## WORK ORDER
Restate the lines word for word, from the one containing "## Technologies Used" through the last line of the entries below, without any other lines.

Saved data entries:
>>

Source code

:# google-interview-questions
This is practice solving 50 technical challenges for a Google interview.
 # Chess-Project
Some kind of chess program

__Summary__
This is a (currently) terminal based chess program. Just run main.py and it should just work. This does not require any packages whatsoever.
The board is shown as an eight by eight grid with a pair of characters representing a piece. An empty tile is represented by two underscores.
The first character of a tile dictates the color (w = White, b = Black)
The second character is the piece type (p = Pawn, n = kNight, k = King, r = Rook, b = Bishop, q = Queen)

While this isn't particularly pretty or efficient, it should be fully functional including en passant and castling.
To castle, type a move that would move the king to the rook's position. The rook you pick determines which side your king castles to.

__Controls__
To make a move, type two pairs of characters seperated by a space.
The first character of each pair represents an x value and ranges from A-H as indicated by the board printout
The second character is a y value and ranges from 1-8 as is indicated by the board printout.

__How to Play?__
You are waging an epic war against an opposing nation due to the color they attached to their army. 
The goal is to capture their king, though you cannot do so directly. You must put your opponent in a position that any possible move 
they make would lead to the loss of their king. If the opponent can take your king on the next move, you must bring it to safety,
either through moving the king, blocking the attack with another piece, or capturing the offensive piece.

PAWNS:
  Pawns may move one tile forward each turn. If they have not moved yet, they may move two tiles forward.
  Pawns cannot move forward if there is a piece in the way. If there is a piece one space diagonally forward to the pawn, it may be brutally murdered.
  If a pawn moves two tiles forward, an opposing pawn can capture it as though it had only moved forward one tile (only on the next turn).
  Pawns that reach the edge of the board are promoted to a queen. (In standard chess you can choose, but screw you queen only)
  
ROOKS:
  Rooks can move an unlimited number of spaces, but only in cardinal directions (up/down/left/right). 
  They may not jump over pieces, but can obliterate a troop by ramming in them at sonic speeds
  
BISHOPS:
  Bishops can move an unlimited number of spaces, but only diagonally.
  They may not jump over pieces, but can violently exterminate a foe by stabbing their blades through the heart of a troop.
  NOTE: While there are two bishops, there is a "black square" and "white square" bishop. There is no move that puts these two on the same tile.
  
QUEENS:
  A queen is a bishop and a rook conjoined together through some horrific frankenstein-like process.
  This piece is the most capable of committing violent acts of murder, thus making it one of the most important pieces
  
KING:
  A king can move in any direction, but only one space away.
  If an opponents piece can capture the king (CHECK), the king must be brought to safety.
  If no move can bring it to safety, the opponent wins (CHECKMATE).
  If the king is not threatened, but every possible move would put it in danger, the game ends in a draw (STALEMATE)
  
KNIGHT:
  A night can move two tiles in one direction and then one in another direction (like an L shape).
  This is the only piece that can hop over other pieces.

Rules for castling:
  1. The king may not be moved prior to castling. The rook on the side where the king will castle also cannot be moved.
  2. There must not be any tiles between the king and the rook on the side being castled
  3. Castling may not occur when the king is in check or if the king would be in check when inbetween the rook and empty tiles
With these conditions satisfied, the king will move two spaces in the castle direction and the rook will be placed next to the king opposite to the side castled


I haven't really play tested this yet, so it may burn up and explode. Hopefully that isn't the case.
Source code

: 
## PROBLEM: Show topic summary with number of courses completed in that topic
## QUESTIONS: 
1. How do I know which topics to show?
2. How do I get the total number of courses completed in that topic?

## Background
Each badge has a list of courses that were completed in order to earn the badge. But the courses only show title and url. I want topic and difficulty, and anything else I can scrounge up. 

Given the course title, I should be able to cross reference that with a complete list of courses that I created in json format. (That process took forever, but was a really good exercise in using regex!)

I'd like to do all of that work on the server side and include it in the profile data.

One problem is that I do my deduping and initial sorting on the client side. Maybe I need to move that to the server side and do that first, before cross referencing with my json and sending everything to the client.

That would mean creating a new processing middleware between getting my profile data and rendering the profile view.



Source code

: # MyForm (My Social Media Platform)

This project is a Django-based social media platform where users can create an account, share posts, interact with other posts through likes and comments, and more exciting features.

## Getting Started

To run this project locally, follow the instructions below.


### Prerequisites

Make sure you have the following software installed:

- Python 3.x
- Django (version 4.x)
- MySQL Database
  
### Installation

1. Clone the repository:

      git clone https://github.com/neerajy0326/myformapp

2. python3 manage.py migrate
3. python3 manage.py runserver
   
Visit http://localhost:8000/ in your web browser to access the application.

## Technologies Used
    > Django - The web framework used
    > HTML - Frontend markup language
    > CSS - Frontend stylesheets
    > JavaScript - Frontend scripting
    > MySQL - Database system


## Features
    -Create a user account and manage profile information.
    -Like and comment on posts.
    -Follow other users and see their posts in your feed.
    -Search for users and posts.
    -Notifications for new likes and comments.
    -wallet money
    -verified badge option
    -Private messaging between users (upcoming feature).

<<

## COMPLETED EXERCISE
## Technologies Used
    > Django - The web framework used
    > HTML - Frontend markup language
    > CSS - Frontend stylesheets
    > JavaScript - Frontend scripting
    > MySQL - Database system


## Features
    -Create a user account and manage profile information.
    -Like and comment on posts.
    -Follow other users and see their posts in your feed.
    -Search for users and posts.
    -Notifications for new likes and comments.
    -wallet money
    -verified badge option
    -Private messaging between users (upcoming feature).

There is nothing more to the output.